Печатался Булгарин все больше и больше, и при этом постоянно вращался в свете. Вскоре в числе его друзей оказались как вполне консервативные историк Карамзин и журналист Греч, так и будущие декабристы Рылеев, братья Бестужевы, Кюхельбекер, Корнилович. Особенно же близкие отношения сложились у него с Грибоедовым, который тоже начинал едва ли не как ниспровергатель «устоев», зато со временем превратился в патриота и государственника.

В тогдашней литературной богеме Булгарина ценили за острый ум, а поскольку известность его была весьма ограниченной, эти отношения еще не омрачались чувством зависти к более талантливому и успешному коллеге.

Позже, когда популярность Булгарина достигнет пика, отзывы станут намного злее и резче…

В 1824 году в свет вышел фантастически-утопический очерк Булгарина «Правдоподобные небылицы, или Странствования по свету в двадцать девятом веке» считающийся первым в русской литературе описанием путешествия во времени. И в том же году, в августе, Булагарин отправился в имение Грузино (Новгородской губернии) ко второму человеку в Российской империи — Алексею Андреевичу Аракчееву, хлопотать о разрешении издавать газету «Северная пчела», которая, собственно, и стала главным делом его жизни.

Мысли на ниточках

Идея массовой газеты Аракчееву понравиться не могла, но Булгарин в нужный момент включил «дурку». На вопрос министра «Для чего в 1812 или 1813 году служил он против России?», наш герой сделал «плаксивую харю»: «Малешенек после батюшки остался». Аракчеев развеселился. «Вот как худо оставаться без родителей, — сказал он, обращаясь к мальчику-слуге, — попадешь в дурное сообщество и забудешь самые священные обязанности!». Разрешение было получено.

Эпизод показательный в том плане, что в зависимости от ситуации и для пользы дела Булгарин мог становиться кем угодно — демоном и «крутым авторитетом», клоуном и юродивым. Другое дело, что ни карьеристом, ни тем паче трусом или угодником он не был. И ни кого, в сущности, не боялся, хотя при необходимости шел и на угодничество, и на компромиссы, и даже на то, что по нормам утонченного XIX века считалось «подлостью», «продажностью» или «предательством».

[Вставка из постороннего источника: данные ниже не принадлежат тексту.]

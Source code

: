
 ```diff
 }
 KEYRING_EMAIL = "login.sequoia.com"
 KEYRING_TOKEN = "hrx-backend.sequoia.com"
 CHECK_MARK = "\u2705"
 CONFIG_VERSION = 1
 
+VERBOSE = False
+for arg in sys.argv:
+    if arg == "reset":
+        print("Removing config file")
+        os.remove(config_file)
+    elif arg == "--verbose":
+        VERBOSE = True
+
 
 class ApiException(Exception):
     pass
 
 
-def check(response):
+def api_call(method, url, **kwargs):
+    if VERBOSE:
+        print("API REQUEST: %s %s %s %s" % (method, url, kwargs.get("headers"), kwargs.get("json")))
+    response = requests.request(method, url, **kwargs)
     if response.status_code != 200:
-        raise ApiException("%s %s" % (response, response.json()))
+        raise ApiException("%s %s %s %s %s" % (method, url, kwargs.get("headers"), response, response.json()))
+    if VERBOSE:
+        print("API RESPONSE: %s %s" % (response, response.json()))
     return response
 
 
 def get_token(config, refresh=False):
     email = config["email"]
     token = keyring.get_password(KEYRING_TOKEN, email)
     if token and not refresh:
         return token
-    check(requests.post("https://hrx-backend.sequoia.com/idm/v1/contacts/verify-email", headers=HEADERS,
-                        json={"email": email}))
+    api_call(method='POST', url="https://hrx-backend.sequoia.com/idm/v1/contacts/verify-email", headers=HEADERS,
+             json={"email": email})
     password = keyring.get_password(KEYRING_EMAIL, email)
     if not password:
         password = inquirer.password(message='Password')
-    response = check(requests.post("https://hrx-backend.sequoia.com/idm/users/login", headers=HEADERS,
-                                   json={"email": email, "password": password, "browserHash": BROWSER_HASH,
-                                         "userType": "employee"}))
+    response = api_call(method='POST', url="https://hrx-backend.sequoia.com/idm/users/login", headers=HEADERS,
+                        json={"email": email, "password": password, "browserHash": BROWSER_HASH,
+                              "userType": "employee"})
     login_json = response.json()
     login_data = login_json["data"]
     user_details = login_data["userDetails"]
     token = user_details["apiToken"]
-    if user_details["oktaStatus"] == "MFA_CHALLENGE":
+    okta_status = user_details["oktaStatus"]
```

Так или иначе, но успех «Северной пчелы» оказался феноменальным и этот успех позволял Фаддею Венедиктовичу иногда делать выпады против власти, точнее против «отдельных ее недостатков». Общий же тон издания был вполне верноподданническим.

«Чиновники ничего не читают, кроме «Северной пчелы», в которую веруют, как в Священное писание», — сетовал просвещенный цензор Никитенко. А Рылеев обещал Булгарину: «Когда случится революция, мы тебе на «Северной пчеле» голову отрубим». Шутил, конечно.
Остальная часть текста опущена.